モンスターハーレム 第2章 93
それでも戦わなきゃならないなら、精神統一してそれ相応の覚悟を決めたからやりたい。
少なくとも出会いがしらに殺し合えるような相手じゃない。
「ラグッ!?」
「「ラグ様ッ!?どうなさいました!?」」
思わず盾にしたロカの後ろに隠れたオレは、あの時のことを思い出しながらキツい一発を入れられることを覚悟した。
「・・・・・・・・・」
「・・・・・、・・・?」
が。来ない。いつまで経っても殺人パンチも噛み付き攻撃も、何もやって来ない。
さすがに不思議に思って、そろそろとロカの後ろからのぞいてみると。
そこには相変わらず殺意MAXの視線で、こちらを見ているサークの姿が。
ピクピクと動いてはいるがそれだけだ。
・・・もしかして動けないのか?
オレはしばらく彼女が動く気配がないことを確認してから、おそるおそるサークに近づいていった。
だまし討ちや不意打ちをさけるための用心である。
しかしそれらは全て必要なかった。
相変わらずすさまじい形相でにらんでこそいるがそれだけ。
サークはホントに動けないようだった。
そこでオレはサルスベリが言っていたことを思い出す。
(そうだ。

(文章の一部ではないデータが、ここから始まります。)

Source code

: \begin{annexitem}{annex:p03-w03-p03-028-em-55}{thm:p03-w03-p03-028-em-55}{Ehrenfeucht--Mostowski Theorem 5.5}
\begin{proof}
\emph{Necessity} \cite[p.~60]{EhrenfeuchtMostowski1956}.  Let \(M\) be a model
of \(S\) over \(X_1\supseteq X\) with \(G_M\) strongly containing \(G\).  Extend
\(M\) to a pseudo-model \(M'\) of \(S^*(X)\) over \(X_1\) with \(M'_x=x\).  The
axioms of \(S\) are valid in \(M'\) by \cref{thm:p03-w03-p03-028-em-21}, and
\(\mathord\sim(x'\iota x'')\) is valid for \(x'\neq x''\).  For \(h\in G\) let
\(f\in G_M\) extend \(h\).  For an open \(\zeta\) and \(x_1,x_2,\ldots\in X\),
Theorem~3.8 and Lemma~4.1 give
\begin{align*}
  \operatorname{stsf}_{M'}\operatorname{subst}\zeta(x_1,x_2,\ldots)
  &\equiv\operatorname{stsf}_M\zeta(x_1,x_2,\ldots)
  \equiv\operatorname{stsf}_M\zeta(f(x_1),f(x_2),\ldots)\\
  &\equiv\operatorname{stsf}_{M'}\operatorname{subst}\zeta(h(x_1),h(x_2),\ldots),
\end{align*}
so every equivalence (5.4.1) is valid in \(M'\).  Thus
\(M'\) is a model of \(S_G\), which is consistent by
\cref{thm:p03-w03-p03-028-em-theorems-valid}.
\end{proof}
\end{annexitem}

バーサーカーであるコイツは生命力がすごいんだ。
確か回復させすぎるとその時点で襲ってくるかもしれないとか言ってたな。
・・・つーことは、今のサークは意識が戻るくらいには回復したってことか?
暴れるどころか、動くことはままならないって感じだけど)
オレはおそるおそるサークに近づくと、つんつんと突いて相手の反応を見る。
しかし彼女は低くうなりながらにらむばかりで動かない。
どうやら本当に動けないようだ。
オレは思わず安堵のため息をついた。
ここから先、どうやってサークの治療と調教を進めるかという問題があることをすっかり忘れて。
そして、外では。
「ああ、ラグ様・・・・。」
やや怖気づいているオレを見て、ラムレーネたちが心配してくれていた。
相変わらずサルスベリは銃口を突き付けられている。
そんなサルスベリに、さらに背筋を凍えさせる事態が発生した。
「よくも妙な薬を使ってくれたな。斬奸刀術狭霧流に伝わる秘伝の解毒薬がなかったら、危うかったぞ・・・。」
白く煌く、肉厚の刃−−−斬奸刀−−−を手にした狭霧がいつの間にか、サルスベリのそばに来て、首筋に刃を添えていた。
「う・・う・・・」
内に希従念慮、外に恐怖。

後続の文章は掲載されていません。